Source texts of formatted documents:
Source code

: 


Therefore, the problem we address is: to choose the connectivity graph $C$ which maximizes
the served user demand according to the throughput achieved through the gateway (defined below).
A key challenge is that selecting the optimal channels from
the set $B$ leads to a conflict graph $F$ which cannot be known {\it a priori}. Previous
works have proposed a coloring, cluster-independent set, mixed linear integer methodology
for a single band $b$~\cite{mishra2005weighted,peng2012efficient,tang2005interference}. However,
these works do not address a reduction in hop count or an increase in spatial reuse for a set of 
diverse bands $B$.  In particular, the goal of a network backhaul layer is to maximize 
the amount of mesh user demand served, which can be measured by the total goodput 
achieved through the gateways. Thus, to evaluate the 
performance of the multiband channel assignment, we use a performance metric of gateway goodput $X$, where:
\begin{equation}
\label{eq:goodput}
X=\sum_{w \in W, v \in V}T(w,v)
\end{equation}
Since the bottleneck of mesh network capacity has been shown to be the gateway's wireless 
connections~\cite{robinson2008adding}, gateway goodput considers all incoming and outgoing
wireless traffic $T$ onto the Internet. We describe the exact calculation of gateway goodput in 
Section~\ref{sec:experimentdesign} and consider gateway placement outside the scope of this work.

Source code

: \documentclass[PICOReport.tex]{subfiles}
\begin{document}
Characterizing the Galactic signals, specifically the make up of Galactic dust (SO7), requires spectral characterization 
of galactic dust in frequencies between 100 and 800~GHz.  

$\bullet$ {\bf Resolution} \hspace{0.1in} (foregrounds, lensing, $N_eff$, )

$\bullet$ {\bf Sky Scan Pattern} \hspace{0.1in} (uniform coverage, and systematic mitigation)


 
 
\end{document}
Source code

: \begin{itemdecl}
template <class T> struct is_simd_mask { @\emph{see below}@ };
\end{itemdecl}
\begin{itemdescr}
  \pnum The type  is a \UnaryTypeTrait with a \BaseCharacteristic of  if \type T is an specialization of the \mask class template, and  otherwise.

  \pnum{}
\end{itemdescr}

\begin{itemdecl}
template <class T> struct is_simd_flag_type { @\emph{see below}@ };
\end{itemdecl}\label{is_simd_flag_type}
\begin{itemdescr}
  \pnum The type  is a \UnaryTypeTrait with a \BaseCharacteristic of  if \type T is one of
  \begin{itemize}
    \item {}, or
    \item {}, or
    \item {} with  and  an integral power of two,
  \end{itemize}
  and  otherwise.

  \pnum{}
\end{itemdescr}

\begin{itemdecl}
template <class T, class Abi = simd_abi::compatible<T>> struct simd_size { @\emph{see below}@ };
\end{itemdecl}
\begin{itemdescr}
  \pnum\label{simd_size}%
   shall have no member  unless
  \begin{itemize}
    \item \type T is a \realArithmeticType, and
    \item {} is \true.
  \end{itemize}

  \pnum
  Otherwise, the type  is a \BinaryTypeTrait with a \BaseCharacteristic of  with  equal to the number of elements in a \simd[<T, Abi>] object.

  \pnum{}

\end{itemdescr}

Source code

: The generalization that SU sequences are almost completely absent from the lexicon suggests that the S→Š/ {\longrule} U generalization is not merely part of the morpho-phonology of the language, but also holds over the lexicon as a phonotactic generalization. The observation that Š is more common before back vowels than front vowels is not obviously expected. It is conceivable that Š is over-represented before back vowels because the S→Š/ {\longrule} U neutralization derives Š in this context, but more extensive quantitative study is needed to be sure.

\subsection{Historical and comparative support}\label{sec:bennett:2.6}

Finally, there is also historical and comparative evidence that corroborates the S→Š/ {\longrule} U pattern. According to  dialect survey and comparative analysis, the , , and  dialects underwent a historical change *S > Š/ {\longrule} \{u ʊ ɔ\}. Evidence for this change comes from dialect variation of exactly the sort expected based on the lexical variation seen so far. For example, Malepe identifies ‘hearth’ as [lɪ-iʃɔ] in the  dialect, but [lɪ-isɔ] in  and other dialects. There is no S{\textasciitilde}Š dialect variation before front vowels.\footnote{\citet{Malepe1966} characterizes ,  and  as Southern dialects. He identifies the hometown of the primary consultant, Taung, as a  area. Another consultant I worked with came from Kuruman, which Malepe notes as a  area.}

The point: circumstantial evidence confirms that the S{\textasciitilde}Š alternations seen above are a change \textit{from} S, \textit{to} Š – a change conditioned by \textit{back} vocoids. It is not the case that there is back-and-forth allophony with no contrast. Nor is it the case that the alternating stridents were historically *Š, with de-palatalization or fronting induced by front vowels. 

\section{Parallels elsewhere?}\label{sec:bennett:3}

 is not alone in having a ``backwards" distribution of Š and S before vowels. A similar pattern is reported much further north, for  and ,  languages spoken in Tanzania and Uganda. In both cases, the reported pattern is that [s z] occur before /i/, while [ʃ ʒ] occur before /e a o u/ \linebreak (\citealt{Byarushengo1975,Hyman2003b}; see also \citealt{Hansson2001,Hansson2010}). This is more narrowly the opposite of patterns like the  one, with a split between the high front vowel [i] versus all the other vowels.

*Task brief*. Set down each entry again, unchanged.

*Problem solution*.
Source code

: 


Therefore, the problem we address is: to choose the connectivity graph $C$ which maximizes
the served user demand according to the throughput achieved through the gateway (defined below).
A key challenge is that selecting the optimal channels from
the set $B$ leads to a conflict graph $F$ which cannot be known {\it a priori}. Previous
works have proposed a coloring, cluster-independent set, mixed linear integer methodology
for a single band $b$~\cite{mishra2005weighted,peng2012efficient,tang2005interference}. However,
these works do not address a reduction in hop count or an increase in spatial reuse for a set of 
diverse bands $B$.  In particular, the goal of a network backhaul layer is to maximize 
the amount of mesh user demand served, which can be measured by the total goodput 
achieved through the gateways. Thus, to evaluate the 
performance of the multiband channel assignment, we use a performance metric of gateway goodput $X$, where:
\begin{equation}
\label{eq:goodput}
X=\sum_{w \in W, v \in V}T(w,v)
\end{equation}
Since the bottleneck of mesh network capacity has been shown to be the gateway's wireless 
connections~\cite{robinson2008adding}, gateway goodput considers all incoming and outgoing
wireless traffic $T$ onto the Internet. We describe the exact calculation of gateway goodput in 
Section~\ref{sec:experimentdesign} and consider gateway placement outside the scope of this work.

Source code

: \documentclass[PICOReport.tex]{subfiles}
\begin{document}
Characterizing the Galactic signals, specifically the make up of Galactic dust (SO7), requires spectral characterization 
of galactic dust in frequencies between 100 and 800~GHz.  

$\bullet$ {\bf Resolution} \hspace{0.1in} (foregrounds, lensing, $N_eff$, )

$\bullet$ {\bf Sky Scan Pattern} \hspace{0.1in} (uniform coverage, and systematic mitigation)


 
 
\end{document}
Source code

: \begin{itemdecl}
template <class T> struct is_simd_mask { @\emph{see below}@ };
\end{itemdecl}
\begin{itemdescr}
  \pnum The type  is a \UnaryTypeTrait with a \BaseCharacteristic of  if \type T is an specialization of the \mask class template, and  otherwise.

  \pnum{}
\end{itemdescr}

\begin{itemdecl}
template <class T> struct is_simd_flag_type { @\emph{see below}@ };
\end{itemdecl}\label{is_simd_flag_type}
\begin{itemdescr}
  \pnum The type  is a \UnaryTypeTrait with a \BaseCharacteristic of  if \type T is one of
  \begin{itemize}
    \item {}, or
    \item {}, or
    \item {} with  and  an integral power of two,
  \end{itemize}
  and  otherwise.

  \pnum{}
\end{itemdescr}

\begin{itemdecl}
template <class T, class Abi = simd_abi::compatible<T>> struct simd_size { @\emph{see below}@ };
\end{itemdecl}
\begin{itemdescr}
  \pnum\label{simd_size}%
   shall have no member  unless
  \begin{itemize}
    \item \type T is a \realArithmeticType, and
    \item {} is \true.
  \end{itemize}

  \pnum
  Otherwise, the type  is a \BinaryTypeTrait with a \BaseCharacteristic of  with  equal to the number of elements in a \simd[<T, Abi>] object.

  \pnum{}

\end{itemdescr}

Source code

: The generalization that SU sequences are almost completely absent from the lexicon suggests that the S→Š/ {\longrule} U generalization is not merely part of the morpho-phonology of the language, but also holds over the lexicon as a phonotactic generalization. The observation that Š is more common before back vowels than front vowels is not obviously expected. It is conceivable that Š is over-represented before back vowels because the S→Š/ {\longrule} U neutralization derives Š in this context, but more extensive quantitative study is needed to be sure.

\subsection{Historical and comparative support}\label{sec:bennett:2.6}

Finally, there is also historical and comparative evidence that corroborates the S→Š/ {\longrule} U pattern. According to  dialect survey and comparative analysis, the , , and  dialects underwent a historical change *S > Š/ {\longrule} \{u ʊ ɔ\}. Evidence for this change comes from dialect variation of exactly the sort expected based on the lexical variation seen so far. For example, Malepe identifies ‘hearth’ as [lɪ-iʃɔ] in the  dialect, but [lɪ-isɔ] in  and other dialects. There is no S{\textasciitilde}Š dialect variation before front vowels.\footnote{\citet{Malepe1966} characterizes ,  and  as Southern dialects. He identifies the hometown of the primary consultant, Taung, as a  area. Another consultant I worked with came from Kuruman, which Malepe notes as a  area.}

The point: circumstantial evidence confirms that the S{\textasciitilde}Š alternations seen above are a change \textit{from} S, \textit{to} Š – a change conditioned by \textit{back} vocoids. It is not the case that there is back-and-forth allophony with no contrast. Nor is it the case that the alternating stridents were historically *Š, with de-palatalization or fronting induced by front vowels. 

\section{Parallels elsewhere?}\label{sec:bennett:3}

 is not alone in having a ``backwards" distribution of Š and S before vowels. A similar pattern is reported much further north, for  and ,  languages spoken in Tanzania and Uganda. In both cases, the reported pattern is that [s z] occur before /i/, while [ʃ ʒ] occur before /e a o u/ \linebreak (\citealt{Byarushengo1975,Hyman2003b}; see also \citealt{Hansson2001,Hansson2010}). This is more narrowly the opposite of patterns like the  one, with a split between the high front vowel [i] versus all the other vowels.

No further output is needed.